Brown v. Red River Coal Co.

7 Va. App. 331 | Va. Ct. App. | 1988

Opinion

MOON, J.

The Commonwealth appeals the judgment of the Circuit Court of Wise County vacating the Notice of Violation (NOV) issued to Red River Coal Company by the Virginia Division of Mined Land Reclamation (DMLR) pursuant to the Virginia Coal Surface Mining Control and Reclamation Act of 1979, Code § 45.1-226 et seq.

The issue raised on appeal is not whether the statute allows the state to impose money penalties on coal mine operators without a determination of fault, but merely whether the State can maintain a NOV against an operator if there is no determination of fault.
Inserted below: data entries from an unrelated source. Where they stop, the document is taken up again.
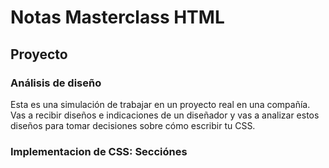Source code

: # Notas Masterclass HTML

## Proyecto

### Análisis de diseño

Esta es una simulación de trabajar en un proyecto real en una compañía. Vas a recibir diseños e indicaciones de un diseñador y vas a analizar estos diseños para tomar decisiones sobre cómo escribir tu CSS.

### Implementacion de CSS: Secciónes



###

###

###


###
###

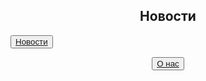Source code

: <html>
<head>
<title>Новости</title>
</head>
<body>
<body background="сайт/img/img1.akspic.ru-zoloto-zheltyj-sinij_cvet-utro-lazur-2560x1440.jpg">
  
<h2><center>Новости</center></h2>

 <button><a href="первый сайт">Новости</a></button>
<center><button><a href="2слайд">О нас</a></button></center>
 



<br>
Civil penalties were not imposed on Red River Coal Company at any point during the proceedings below; the State’s only claim on appeal is that neither the DMLR hearing officer nor the trial court had the authority to vacate and expunge the NOV.
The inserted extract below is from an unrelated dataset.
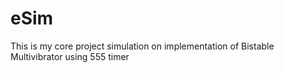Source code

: # eSim
This is my core project simulation on implementation of Bistable Multivibrator using 555 timer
We find that the NOV must remain on the record regardless whether Red River was at fault. The language of the statute does not require a determination of fault for the issuance of the NOV, only that a violation exists:

Whenever the Director or his authorized representative determines that any permittee is in violation of any requirement of this chapter or any regulation thereunder, or any permit condition . . . [he] shall issue a notice of violation . . . and provide an opportunity for public hearing.

Code § 45.1-245(B). The determination of fault is not made during the NOV stage of the regulatory scheme; it is made at the public hearing, where the subject considered is the assessment of civil penalties.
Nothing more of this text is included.